Another list of traditionalist conservative principles, the common principles of the early Conservatives of Western Europe (roughly, from Burke to Donoso Cortes).

1. God and the divine order, not the natural order, must be the starting point of any understanding of society and history. 
2. Society, not the individual, is the subject of the true science of man. 
3. Tradition, not pure reason, is the only possible approach to reform of government and society. 
4. Organism, not social contract, is the true image of social reality. 
5. The groups and associations of society, not the abstracted individual, are the true seats of human morality – and also of human identity. 
6. True authority springs directly from God and is distributed normally among a plurality of institutions – church, guild, social class, and family, as well as political state.
7. A tragic view of man and history is required, one that sees the recurrence of evil and disaster in human affairs, not the kind of linear progress assumed by the Enlightenment.


Robert Nisbet in his foreword to The Works of Joseph de Maistre (Schocken, 1971)

Wikipedia defines High Tories in the modern age as the following:
High Tories prefer the values of the historical landed gentry and aristocracy, with their noblesse oblige and their self-imposed sense of duty and responsibility to all of society, including the lower classes.

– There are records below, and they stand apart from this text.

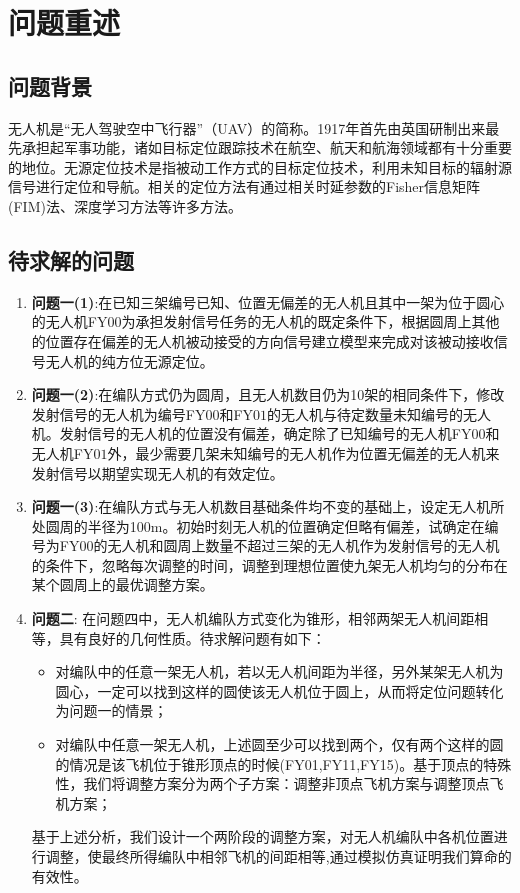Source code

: \documentclass[withoutpreface,bwprint]{cumcmthesis} %
\begin{document}
	
		\section{问题重述}
		\subsection{问题背景}
		\par 无人机是“无人驾驶空中飞行器”（UAV）的简称。1917年首先由英国研制出来最先承担起军事功能，诸如目标定位跟踪技术在航空、航天和航海领域都有十分重要的地位。无源定位技术是指被动工作方式的目标定位技术，利用未知目标的辐射源信号进行定位和导航。相关的定位方法有通过相关时延参数的Fisher信息矩阵(FIM)法\cite{9020301}、深度学习方法\cite{9615429}等许多方法。
		\subsection{待求解的问题}
		\par 
		\begin{enumerate}
			\item{\textbf{问题一(1)}:}在已知三架编号已知、位置无偏差的无人机且其中一架为位于圆心的无人机FY$ 00 $为承担发射信号任务的无人机的既定条件下，根据圆周上其他的位置存在偏差的无人机被动接受的方向信号建立模型来完成对该被动接收信号无人机的纯方位无源定位。
			\item{\textbf{问题一(2)}:}在编队方式仍为圆周，且无人机数目仍为10架的相同条件下，修改发射信号的无人机为编号FY$ 00 $和FY$ 01 $的无人机与待定数量未知编号的无人机。发射信号的无人机的位置没有偏差，确定除了已知编号的无人机FY$ 00 $和无人机FY$ 01 $外，最少需要几架未知编号的无人机作为位置无偏差的无人机来发射信号以期望实现无人机的有效定位。
			\item{\textbf{问题一(3)}:}在编队方式与无人机数目基础条件均不变的基础上，设定无人机所处圆周的半径为100m。初始时刻无人机的位置确定但略有偏差，试确定在编号为FY$ 00 $的无人机和圆周上数量不超过三架的无人机作为发射信号的无人机的条件下，忽略每次调整的时间，调整到理想位置使九架无人机均匀的分布在某个圆周上的最优调整方案。
			\item{\textbf{问题二}:}
			在问题四中，无人机编队方式变化为锥形，相邻两架无人机间距相等，具有良好的几何性质。待求解问题有如下：
			\begin{itemize}
				\item 对编队中的任意一架无人机，若以无人机间距为半径，另外某架无人机为圆心，一定可以找到这样的圆使该无人机位于圆上，从而将定位问题转化为问题一的情景；
				\item 对编队中任意一架无人机，上述圆至少可以找到两个，仅有两个这样的圆的情况是该飞机位于锥形顶点的时候(FY01,FY11,FY15)。基于顶点的特殊性，我们将调整方案分为两个子方案：调整非顶点飞机方案与调整顶点飞机方案；
			\end{itemize}
			基于上述分析，我们设计一个两阶段的调整方案，对无人机编队中各机位置进行调整，使最终所得编队中相邻飞机的间距相等,通过模拟仿真证明我们算命的有效性。
		\end{enumerate}
\end{document}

Whilst not against private enterprise, they do however reject the values of the modern commercial business class which they see as a pursuit of individualistic, unchecked greed that destroys a sense of community and holds no regard for religious or high cultural values. Their focus is on maintaining a traditional, rooted society and way of life, which is often as much threatened by modern capitalism as by state socialism. A High Tory also favours a strong community, in contrast to Whig, liberal and neoconservative individualism.
(Wikipedia, Article, 'High Tory', as of 05 November 2017, 21.14 CST) 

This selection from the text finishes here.